Don’t use large StaticArrays

https://github.com/trixi-framework/Trixi.jl/issues/516

Don’t use Requires

Enclosed code cannot be precompiled.

Careful about type instabilities

(this one is not clear to me)

Trigger precompilation in your package module

Call functions that don’t have a side effect. Use precompile on those that do. Info on the internet about __precompile__ is outdated, don’t use it.

Avoid invalidations

Profile your first run

Sometimes you get useful information out of it. SnoopCompile also gives a potentially more helpful view.

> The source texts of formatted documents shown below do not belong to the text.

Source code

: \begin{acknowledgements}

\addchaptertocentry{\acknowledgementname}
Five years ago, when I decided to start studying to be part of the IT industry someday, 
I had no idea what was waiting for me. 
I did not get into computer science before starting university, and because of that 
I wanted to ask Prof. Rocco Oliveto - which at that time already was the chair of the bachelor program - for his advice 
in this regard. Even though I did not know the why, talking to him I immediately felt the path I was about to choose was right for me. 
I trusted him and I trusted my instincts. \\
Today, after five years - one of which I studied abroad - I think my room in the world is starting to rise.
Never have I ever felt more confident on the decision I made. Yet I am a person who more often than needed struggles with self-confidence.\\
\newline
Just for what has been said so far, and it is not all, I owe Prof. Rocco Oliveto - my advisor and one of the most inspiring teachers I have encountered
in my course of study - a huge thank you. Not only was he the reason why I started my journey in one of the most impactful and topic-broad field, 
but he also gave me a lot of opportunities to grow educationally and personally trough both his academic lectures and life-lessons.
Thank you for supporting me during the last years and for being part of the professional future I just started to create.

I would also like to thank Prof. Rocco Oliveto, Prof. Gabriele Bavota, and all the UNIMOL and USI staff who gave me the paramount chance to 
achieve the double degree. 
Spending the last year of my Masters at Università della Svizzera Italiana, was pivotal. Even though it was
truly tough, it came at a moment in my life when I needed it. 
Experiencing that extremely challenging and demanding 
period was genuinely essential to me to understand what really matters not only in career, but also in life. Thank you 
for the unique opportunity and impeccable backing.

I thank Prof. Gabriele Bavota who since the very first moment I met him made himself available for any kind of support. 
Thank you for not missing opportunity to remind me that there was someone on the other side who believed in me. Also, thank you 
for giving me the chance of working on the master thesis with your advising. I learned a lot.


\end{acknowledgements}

Use @nospecialize to disable inference of a particular argument

“use it when a function is called multiple times with different argument types, compiling that function is expensive but specialising on argument types does not have a significant impact on run-time performance” When should we use `@nospecialize`?

16 Likes

That sounds good to me :+1:

Thats a good list. Type instability causes long load times (in my understanding) largely because:

a. the code for handling boxed variables is much more complicated than for e.g a known Int. So it takes longer to compile.
b. The julia compiler tries really hard to resolve types. If your function is simple and type stable, this is very fast. But we can see that the towers of abstractinterpretation.jl type inference function calls often take most of the load time. Often these disappear with simple type stable code. This is probably slightly wrong, but someone who works on the compiler can maybe explain this more…
c: the compiler is more likely to precompile the right methods if everything is type stable, instead of random things you don’t actually use: Why isn't `size` always inferred to be an Integer? - #22 by mbauman

But the fact that removing type instability reduces load time isnt controversial at all, although definately misunderstood… every PR linked in this thread does that.

3 Likes

Good to know, but it’s entirely unclear to me it needs to be that way. The good thing, is that you often want to fix type instabilities anyway, since your code will be faster, and gets rid of allocations, thus less of (or no) GC pressure. It’s just unclear why such code can’t be precompiled. E.g. code in C with malloc can be compiled… I guess it’s just a matter of priorities for the compiler people, since you want to get rid of this inefficiency anyway. And I guess you mean it just breaks precompilation with that specific code (if you’re actually correct), not the whole module?!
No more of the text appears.